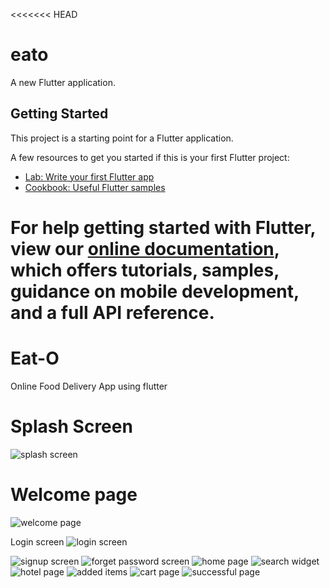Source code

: <<<<<<< HEAD
# eato

A new Flutter application.

## Getting Started

This project is a starting point for a Flutter application.

A few resources to get you started if this is your first Flutter project:

- [Lab: Write your first Flutter app](https://flutter.dev/docs/get-started/codelab)
- [Cookbook: Useful Flutter samples](https://flutter.dev/docs/cookbook)

For help getting started with Flutter, view our
[online documentation](https://flutter.dev/docs), which offers tutorials,
samples, guidance on mobile development, and a full API reference.
=======
# Eat-O
Online Food Delivery App using flutter

# Splash Screen
![splash screen](https://user-images.githubusercontent.com/85672871/121516085-74534f80-ca0b-11eb-83af-45976563aaea.jpeg)

# Welcome page
![welcome page](https://user-images.githubusercontent.com/85672871/121516226-9c42b300-ca0b-11eb-8210-aa2fa281b334.jpeg)

Login screen
![login screen](https://user-images.githubusercontent.com/85672871/121516283-aa90cf00-ca0b-11eb-9483-63201e700a1e.jpeg)

![signup screen](https://user-images.githubusercontent.com/85672871/121516329-b67c9100-ca0b-11eb-9e81-212dd6f6d609.jpeg)
![forget password screen](https://user-images.githubusercontent.com/85672871/121516389-c72d0700-ca0b-11eb-9120-fb89d3a22816.jpeg)
![home page](https://user-images.githubusercontent.com/85672871/121516431-d318c900-ca0b-11eb-9da4-e3d92c3b3fdf.jpeg)
![search widget](https://user-images.githubusercontent.com/85672871/121516476-df9d2180-ca0b-11eb-907c-e2acddafee47.jpeg)
![hotel page](https://user-images.githubusercontent.com/85672871/121516515-eaf04d00-ca0b-11eb-936b-6cba637cb875.jpeg)
![added items](https://user-images.githubusercontent.com/85672871/121516551-f774a580-ca0b-11eb-809b-9939e9134a86.jpeg)
![cart page](https://user-images.githubusercontent.com/85672871/121516582-00657700-ca0c-11eb-9ffe-ac17cdf638cf.jpeg)
![successful page](https://user-images.githubusercontent.com/85672871/121516617-09eedf00-ca0c-11eb-9c70-866323411bbd.jpeg)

════

▶ Work instructions
Every line holding the word "application" should be copied out of the records above.

▶ Solution for this exercise
A new Flutter application.
This project is a starting point for a Flutter application.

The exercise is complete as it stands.